In 1960, RCA Victor committed to handle two Warner Bros. Records releases. By 1965, RCA added releases from Decca and its subsidiary labels Coral and Brunswick.

Mercury Records went with Columbia, as did Argo, Kapp, Liberty, Verve, and United Artists.

ABC-Paramount Records signed with the Capitol Record Club in 1965, bringing along its subsidiary labels Impulse, Command, and Westminster (which it had acquired in the early 1960s).

After the Federal Trade Commission cleared Columbia's practice of licensing outside record labels, the clubs picked up additional labels. RCA added Deutsche Grammophon and London Records; MGM Records linked up with the Capitol Record Club, which included its Verve and Folkways affiliates.

In the U.K., mail-order subscription services were offered by the Britannia Music Club and the World Record Club.

==Mergers and acquisitions==

Proliferation of record clubs inevitably led to mergers and acquisitions. Crowell-Collier announced the sale of its clubs in September 1957, a year after it got into the business. The company had planned to market the club to subscribers of its magazines, The American Magazine, Collier's, and Woman's Home Companion, which by December 1956, had discontinued publication.

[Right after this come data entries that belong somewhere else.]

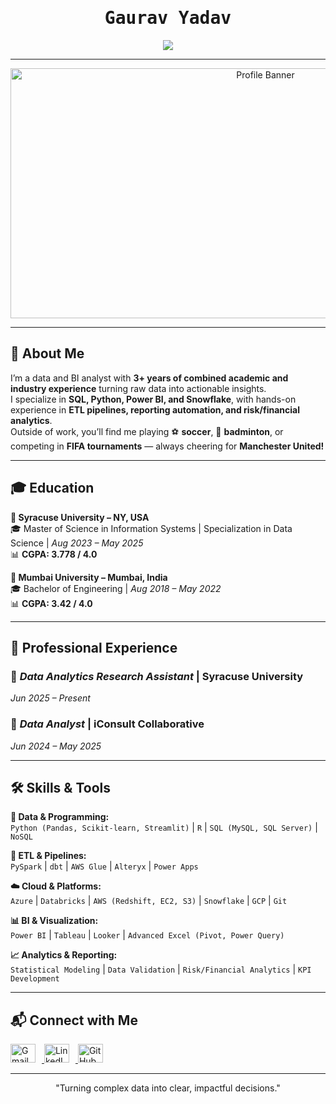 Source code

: <h1 align="center" style="font-family: 'Fira Code', monospace;"><b>Gaurav Yadav</b></h1>

<p align="center">
  <img src="https://readme-typing-svg.herokuapp.com?font=Fira+Code&weight=600&size=22&duration=3000&pause=500&color=1E90FF&center=true&vCenter=true&width=950&height=60&lines=Hi+I'm+Gaurav+Yadav!;Data+%26+BI+Analyst+%7C+Aspiring+Data+Engineer;From+Raw+Data+to+Real+Insights+📊;Building+Pipelines+%7C+Designing+Dashboards;Driving+Decisions+with+Data" />
</p>

---

<p align="center">
<img src="https://media.giphy.com/media/QpVUMRUJGokfqXyfa1/giphy.gif" width="800" height="400" alt="Profile Banner">
</p>

---

## 👋 About Me  

I’m a data and BI analyst with **3+ years of combined academic and industry experience** turning raw data into actionable insights.  
I specialize in **SQL, Python, Power BI, and Snowflake**, with hands-on experience in **ETL pipelines, reporting automation, and risk/financial analytics**.  
Outside of work, you’ll find me playing ⚽ **soccer**, 🏸 **badminton**, or competing in **FIFA tournaments** — always cheering for **Manchester United!**  

---

## 🎓 Education  

**📍 Syracuse University – NY, USA**  
🎓 Master of Science in Information Systems | Specialization in Data Science | *Aug 2023 – May 2025*  
📊 **CGPA: 3.778 / 4.0**  

**📍 Mumbai University – Mumbai, India**  
🎓 Bachelor of Engineering | *Aug 2018 – May 2022*  
📊 **CGPA: 3.42 / 4.0**  

---

## 💼 Professional Experience  

### 🏢 *Data Analytics Research Assistant* | Syracuse University  
*Jun 2025 – Present*  

### 🏢 *Data Analyst* | iConsult Collaborative  
*Jun 2024 – May 2025*  

---

## 🛠️ Skills & Tools  

**🧮 Data & Programming:**  
`Python (Pandas, Scikit-learn, Streamlit)` | `R` | `SQL (MySQL, SQL Server)` | `NoSQL`  

**🔄 ETL & Pipelines:**  
`PySpark` | `dbt` | `AWS Glue` | `Alteryx` | `Power Apps`  

**☁️ Cloud & Platforms:**  
`Azure` | `Databricks` | `AWS (Redshift, EC2, S3)` | `Snowflake` | `GCP` | `Git`  

**📊 BI & Visualization:**  
`Power BI` | `Tableau` | `Looker` | `Advanced Excel (Pivot, Power Query)`  

**📈 Analytics & Reporting:**  
`Statistical Modeling` | `Data Validation` | `Risk/Financial Analytics` | `KPI Development`  

---

## 📬 Connect with Me  

<p align="left">
  <a href="mailto:yadavgaurav490@gmail.com" target="_blank">
    <img src="https://img.icons8.com/color/48/000000/gmail-new.png" alt="Gmail" height="30" width="40" style="margin-right:10px;" />
  </a>
  <a href="https://www.linkedin.com/in/gaurav-yadavv" target="_blank">
    <img src="https://raw.githubusercontent.com/rahuldkjain/github-profile-readme-generator/master/src/images/icons/Social/linked-in-alt.svg" alt="LinkedIn" height="30" width="40" style="margin-right:10px;" />
  </a>
  <a href="https://github.com/gauravyadav-git" target="_blank">
    <img src="https://raw.githubusercontent.com/rahuldkjain/github-profile-readme-generator/master/src/images/icons/Social/github.svg" alt="GitHub" height="30" width="40" style="margin-right:10px;" />
  </a>
</p>

---

<p align="center"> 
"Turning complex data into clear, impactful decisions."  
</p>
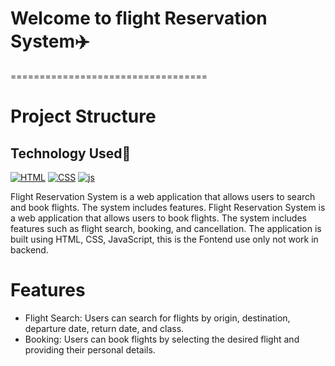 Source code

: # Welcome to flight Reservation System✈️
==================================

# Project Structure
<!--
<h1>Live Demo</h1>

Check this out <a href="https://flight-travel-tour.netlify.app/">Click Here</a>

<h1>Project Description</h1>  -->

<h2>Technology Used🚀</h2>

<p>
  <a href="https://www.w3schools.com/html/"> <img src="https://img.icons8.com/color/70/000000/html-5--v1.png" alt="HTML" /></a>
  <a href="https://www.w3schools.com/css/"> <img src="https://img.icons8.com/color/70/000000/css3.png" alt="CSS" /></a>
   <a href="https://www.w3schools.com/js/"> <img src="https://img.icons8.com/?size=70&id=PXTY4q2Sq2lG&format=png&color=000000" alt="js" /></a>
</p>
 

Flight Reservation System is a web application that allows users to search and book flights. The system includes features.
Flight Reservation System is a web application that allows users to book flights. The system includes features such as
flight search, booking, and cancellation. The application is built using HTML, CSS, JavaScript, this is the Fontend use only not work in backend.

<h1>Features</h1>
<ul>
<li>Flight Search: Users can search for flights by origin, destination, departure date,
return date, and class.</li>
<li>Booking: Users can book flights by selecting the desired flight and providing their personal details.</li>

In December 1968, Capitol announced the sale of its Direct Marketing subsidiary to Longines-Wittnauer Co., and the Capitol Record Club came under the wing of the Longines Symphonette Society (which operated a club of its own).

The RCA Victor Record Club evolved into RCA Direct Marketing, was acquired by Bertelsmann Music Group in 1986, and its name was changed to BMG Direct Marketing. In 2008, the enterprise was acquired by an investment firm, and became Direct Brands. It ceased music mail-order operations in 2010.

The Columbia Record Club began to be marketed as Columbia House in the early 1970s, an umbrella brand for its various mail order offerings. In 1987, Sony acquired Columbia House from its parent, CBS. In 1991, Sony partnered with Time-Warner in a joint venture that enabled Columbia House to market both companies' music and video offerings. In 2002 the enterprise was sold to an investment group, and three years later was acquired by BMG Direct Marketing (an outgrowth of RCA Direct Marketing, successor to the RCA Victor Record Club), and was renamed BMG Columbia House. In 2008, the enterprise was acquired by an investment firm, and its name changed to Direct Brands. It ceased music mail-order operations in 2010.

==Assessment==

Over time, a significant number of members would not pay for records they ordered. Record companies saw lower royalties from sales through record clubs than from sales through stores and other means. In addition, that the clubs could give away up to one free record for every record sold resulted in about half as much revenue for record companies as they might get through other distribution channels. As a general assessment, record clubs were deemed not a complete commercial success.